Wednesday, July 16, 2014

2

Currently sitting in the Odegaard library, waiting to be "scooped up" (S.'s favorite term) and taken home, after an exhausting day of being a nervous, vomit-y wreck before my quiz in class.

This week we will be entertaining my friend K. at S.'s apartment. This will be the first time I've ever had a friend over for dinner, let alone having S. hang out with any of my truly close friends. How has this not happened in the two years we've spent together? I've found myself rather secluded from friends up until this point, partially due to living constraints, different lifestyles, and just being in different places at different moments in life. K. is one of those friends that I've had for a severely long time, the kinds that love you unconditionally, probably because they went to sixth grade camp with you and have seen you be a nervous mess, the kind of friend you've cried in front of and had your life fall apart in front of. I think that is, partially, the only type of friendship I can sustain. The kind that is unconditional, yet very far away.

In any case, I'm treating this as an opportunity to try some new recipe. I've only cooked for a handful of people, mainly because I want to spend most of my nights curled up on the sofa rather than in a kitchen. Not to mention my family's overly fastidious diets, where sugar and salt and fat and carbohydrates and flavor and basically just food needs to be restricted from whatever I was thinking of cooking.

K.'s only dietary restriction is that she's vegetarian, so I'm opening my recipe options to all sorts of things: artichoke ravioli, spinach pasta, crispy potato roasts, and tomato galettes. I had never realized how summer-y vegetarian recipes can seem.
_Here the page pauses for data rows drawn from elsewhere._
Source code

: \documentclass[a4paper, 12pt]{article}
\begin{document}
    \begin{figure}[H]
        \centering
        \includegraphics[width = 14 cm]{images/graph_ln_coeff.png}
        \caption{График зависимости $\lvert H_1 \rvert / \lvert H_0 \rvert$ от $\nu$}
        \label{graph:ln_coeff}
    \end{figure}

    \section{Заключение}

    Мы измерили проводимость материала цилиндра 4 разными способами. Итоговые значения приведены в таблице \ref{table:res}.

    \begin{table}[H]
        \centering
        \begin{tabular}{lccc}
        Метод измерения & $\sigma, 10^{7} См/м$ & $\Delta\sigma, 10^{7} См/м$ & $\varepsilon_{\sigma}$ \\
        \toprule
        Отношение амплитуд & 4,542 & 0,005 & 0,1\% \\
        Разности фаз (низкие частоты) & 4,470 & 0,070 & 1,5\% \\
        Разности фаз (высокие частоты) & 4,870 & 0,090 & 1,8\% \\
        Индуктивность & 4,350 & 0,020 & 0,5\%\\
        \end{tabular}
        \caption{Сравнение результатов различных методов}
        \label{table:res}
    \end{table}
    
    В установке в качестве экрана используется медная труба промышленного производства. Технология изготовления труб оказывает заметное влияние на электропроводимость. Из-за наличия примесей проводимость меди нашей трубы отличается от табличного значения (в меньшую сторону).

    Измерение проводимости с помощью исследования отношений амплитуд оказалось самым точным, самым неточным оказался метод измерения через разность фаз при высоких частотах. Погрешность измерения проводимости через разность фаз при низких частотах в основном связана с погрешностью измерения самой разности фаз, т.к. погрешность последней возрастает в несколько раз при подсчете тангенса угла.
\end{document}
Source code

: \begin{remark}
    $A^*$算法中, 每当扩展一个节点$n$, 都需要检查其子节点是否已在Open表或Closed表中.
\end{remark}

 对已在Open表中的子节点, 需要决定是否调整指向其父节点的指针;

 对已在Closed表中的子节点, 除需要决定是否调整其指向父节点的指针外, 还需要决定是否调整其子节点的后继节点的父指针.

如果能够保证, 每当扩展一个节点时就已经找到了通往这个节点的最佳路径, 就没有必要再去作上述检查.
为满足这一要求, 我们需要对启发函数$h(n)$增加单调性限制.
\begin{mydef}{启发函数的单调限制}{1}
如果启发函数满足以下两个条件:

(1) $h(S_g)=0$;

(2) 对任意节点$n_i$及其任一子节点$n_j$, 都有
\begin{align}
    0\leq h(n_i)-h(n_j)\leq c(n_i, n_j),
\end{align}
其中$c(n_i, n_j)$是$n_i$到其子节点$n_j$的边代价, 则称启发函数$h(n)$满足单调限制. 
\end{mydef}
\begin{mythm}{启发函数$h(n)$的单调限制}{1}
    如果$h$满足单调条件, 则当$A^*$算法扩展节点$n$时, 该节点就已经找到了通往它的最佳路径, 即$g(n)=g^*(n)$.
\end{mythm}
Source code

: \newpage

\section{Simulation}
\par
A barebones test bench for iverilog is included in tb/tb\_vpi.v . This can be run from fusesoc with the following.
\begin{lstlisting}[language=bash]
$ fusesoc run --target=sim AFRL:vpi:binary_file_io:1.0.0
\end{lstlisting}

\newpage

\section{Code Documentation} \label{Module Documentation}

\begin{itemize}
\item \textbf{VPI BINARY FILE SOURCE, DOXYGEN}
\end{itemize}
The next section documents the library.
I have yet to decide whether or not I will be including a dessert for that night. As far as cooking or baking goes, I might like baking just a smidge more. Baking can be extremely finicky, with precise measurements and sometimes even requiring scientific minds to exact perfect results, whereas cooking is often more relaxing and requires less "magic" (or science, if you prefer that term) to get results. I find cooking more relaxing and less stressful than baking, but I suppose my sweet tooth just makes me look forward to desserts more than whatever I'm making for dinner.

Supposedly S. should be here at any moment, so I will try to keep my eye out for him. Tonight he is making me spaghetti.